Niemiecki portal „Bild” informuje, że szef północnoheskiego przedsiębiorstwa energetycznego Energie Waldeck-Frankenberg Stefan Schaller pełni rolę „obserwatora wyborów” podczas pseudoreferendum w okupowanej części ukraińskiego obwodu zaporoskiego. Schaler bierze udział w zorganizowanym przez władze okupacyjne referendum na zaproszenie Rosji.
W piątek w zajętych częściowo przez wojska rosyjskie czterech obwodach na wschodzie i południu Ukrainy rozpoczęły się pseudoreferenda aneksyjne.
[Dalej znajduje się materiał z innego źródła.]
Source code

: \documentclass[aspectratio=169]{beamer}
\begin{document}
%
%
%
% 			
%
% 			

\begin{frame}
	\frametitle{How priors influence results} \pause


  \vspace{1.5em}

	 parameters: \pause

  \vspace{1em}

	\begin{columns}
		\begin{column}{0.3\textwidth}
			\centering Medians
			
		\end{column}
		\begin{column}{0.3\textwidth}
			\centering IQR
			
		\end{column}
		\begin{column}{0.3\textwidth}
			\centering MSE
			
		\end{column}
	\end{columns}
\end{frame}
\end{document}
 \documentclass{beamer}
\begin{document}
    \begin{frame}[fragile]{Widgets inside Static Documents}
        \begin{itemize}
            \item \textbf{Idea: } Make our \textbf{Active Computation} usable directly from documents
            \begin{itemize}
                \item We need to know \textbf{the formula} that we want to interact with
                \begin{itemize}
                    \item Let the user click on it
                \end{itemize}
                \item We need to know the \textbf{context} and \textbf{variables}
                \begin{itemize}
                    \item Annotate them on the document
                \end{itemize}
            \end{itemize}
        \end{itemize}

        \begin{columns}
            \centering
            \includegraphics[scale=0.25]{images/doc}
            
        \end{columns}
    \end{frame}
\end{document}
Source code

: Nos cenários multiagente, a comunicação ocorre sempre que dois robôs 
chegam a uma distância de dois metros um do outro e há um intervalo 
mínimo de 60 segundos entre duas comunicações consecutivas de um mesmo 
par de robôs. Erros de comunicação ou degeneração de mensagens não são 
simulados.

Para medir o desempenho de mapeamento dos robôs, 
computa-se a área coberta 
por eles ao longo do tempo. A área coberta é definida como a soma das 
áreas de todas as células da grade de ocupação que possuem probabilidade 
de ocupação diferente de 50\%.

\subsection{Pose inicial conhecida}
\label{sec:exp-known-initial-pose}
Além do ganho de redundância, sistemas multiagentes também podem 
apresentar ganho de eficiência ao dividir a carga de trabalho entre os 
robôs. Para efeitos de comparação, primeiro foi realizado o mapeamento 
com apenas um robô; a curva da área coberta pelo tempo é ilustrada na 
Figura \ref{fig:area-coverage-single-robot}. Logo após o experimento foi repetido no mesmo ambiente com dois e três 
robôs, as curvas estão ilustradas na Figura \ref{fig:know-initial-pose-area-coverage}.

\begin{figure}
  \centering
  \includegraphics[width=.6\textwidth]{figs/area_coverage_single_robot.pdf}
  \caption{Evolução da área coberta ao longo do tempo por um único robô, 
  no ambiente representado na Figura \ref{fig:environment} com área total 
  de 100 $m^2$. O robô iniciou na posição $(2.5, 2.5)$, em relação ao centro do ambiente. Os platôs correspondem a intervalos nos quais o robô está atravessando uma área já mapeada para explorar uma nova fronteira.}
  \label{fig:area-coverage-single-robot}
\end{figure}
Zorganizowane przez władze okupacyjne głosowanie potrwa do wtorku. Lojalne wobec Kijowa władze wspomnianych obwodów przekazały, że kolaboranci uzbrojeni w karabiny chodzą po mieszkaniach i zmuszają mieszkańców do głosowania. W sytuacji gdy ktoś nie chce głosować lub jest przeciw okupanci oświadczają, że taka osoba ma 24 godziny na wyjazd. Z kolei osoby, które przyjęły wcześniej rosyjskie paszporty, otrzymują wezwanie do wojska.
Dziennik „Bild” ujawnił, że „obserwatorem wyborów” w okupowanej części obwodu zaporoskiego został Stefan Schaller szef niemieckiej spółki energetycznej Energie Waldeck-Frankenberg.
Schaller wyjaśnił w rozmowie z portalem HNA, że „chciał uzyskać obraz sytuacji na miejscu”. Podkreślił też, że jest to wizyta „czysto prywatna”, na którą „wziął urlop”.
Szef niemieckiej spółki rozmawiał również z rosyjską agencją TASS. Przyznał, że wszystko jest dobrze zorganizowane, a wśród ludności panuje entuzjazm w związku z głosowaniem.
„Oczywiście widzimy, że prasa zachodnia mówi tutaj o tym, że ludzie są zmuszani do głosowania, ale kiedy jestem tutaj, widzę na własne oczy, że ludzie głosują dobrowolnie” – powiedział Schaller, którego zdjęcia i filmy w roli „obserwatora wyborów” publikują rosyjskie państwowe agencje.
To już kolejna sytuacja kiedy Schaller bierze udział w wyborach organizowanych przez kremlowskie władze. W 2021 roku pełnił rolę „obserwatora wyborów” do Dumy Państwowej.
Działalność szefa niemieckiej spółki podczas pseudoreferendum skomentował starosta Waldeck-Frankenberg i przewodniczący rady nadzorczej dostawcy energii Juergen van der Horst. W rozmowie ze stacją Hessischer Rundfunk przyznał, że „był zszokowany”. Powiedział również, że wiedział o urlopie Schallera, jednak nie wiedział, że w jego trakcie pełni rolę „obserwatora wyborów”.
Przyszłość Schallera w spółce Energie Waldeck-Frankenberg wyjaśni się w poniedziałek. Wówczas organy kierownicze firmy podejmą ostateczną decyzję w tej sprawie.